New insurance and reinsurance firms will part with Sh300,000 and Sh50,000 respectively, to acquire a licence under a new fee structure published by the Treasury.

Existing companies will part with half the amount each year as subscription fees or risk hefty fines and revocation of their licences.

The insurance amendment regulations 2021 published by Treasury set out payment of Sh150,000 for registration and a further Sh150,000 as the annual fee for insurance firms while re-insurance firms will pay Sh250,000 for registration and a similar amount as a yearly subscription.

Treasury introduced a new rule in the Finance Act stating that each insurer is required to pay an annual fee to enhance the Insurance Regulatory Authority’s (IRA) supervision.

The registration fees will be one-off but the subscription fee shall be payable annually on or before September 30 each year. The commencement date was, however pushed to January 2022.
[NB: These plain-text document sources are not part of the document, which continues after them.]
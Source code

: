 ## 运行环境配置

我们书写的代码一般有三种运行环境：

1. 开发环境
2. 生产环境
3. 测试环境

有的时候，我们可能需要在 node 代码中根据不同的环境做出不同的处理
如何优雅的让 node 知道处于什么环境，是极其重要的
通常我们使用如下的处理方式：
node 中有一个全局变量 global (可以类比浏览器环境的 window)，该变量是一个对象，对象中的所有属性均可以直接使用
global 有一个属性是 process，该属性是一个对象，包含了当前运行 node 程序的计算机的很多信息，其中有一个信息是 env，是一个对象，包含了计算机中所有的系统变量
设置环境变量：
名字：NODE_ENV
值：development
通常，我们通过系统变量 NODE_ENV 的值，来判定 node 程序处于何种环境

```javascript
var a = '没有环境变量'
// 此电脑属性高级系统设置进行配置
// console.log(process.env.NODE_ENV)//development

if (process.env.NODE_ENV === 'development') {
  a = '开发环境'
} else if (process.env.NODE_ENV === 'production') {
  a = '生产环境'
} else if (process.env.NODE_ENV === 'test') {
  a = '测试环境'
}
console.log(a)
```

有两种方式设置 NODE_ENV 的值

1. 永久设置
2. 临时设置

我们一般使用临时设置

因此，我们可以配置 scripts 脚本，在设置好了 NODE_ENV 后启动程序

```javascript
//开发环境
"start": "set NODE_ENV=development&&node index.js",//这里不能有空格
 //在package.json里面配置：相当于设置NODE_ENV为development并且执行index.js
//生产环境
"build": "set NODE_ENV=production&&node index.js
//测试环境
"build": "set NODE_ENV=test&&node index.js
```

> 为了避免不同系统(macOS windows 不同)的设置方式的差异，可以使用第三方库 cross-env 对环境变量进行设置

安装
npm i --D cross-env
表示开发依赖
“The authority may with respect to an insurer that fails to pay the annual fee on the date specified impose a penalty of Sh20,000 for each day the fines remain unpaid and cancel the insurers' licence,” Treasury Cabinet Secretary Ukur Yatani said in the insurance amendment regulations 2021.

Kenya has 56 insurance companies offering both general and long-term products and five re-insurance firms which will earn the IRA Sh9.6 million to be submitted to the exchequer.

IRA said being a state agency it collects the cash and draw a budget which is taken to Treasury for approval.

“All that is collected is not ours until we are allowed to use. Surplus of course goes to the Treasury,” IRA said in an emailed response.

The new cost of running the insurance business comes at a time where firms have shown great resilience in the wake of the Covid-19 pandemic.

Insurance companies made considerable profits despite the pandemic with underwriting results in the general insurance business, improving significantly by 60.3 percent from a loss of Sh2.97 billion in the same period last year to a loss of Sh1.18 billion.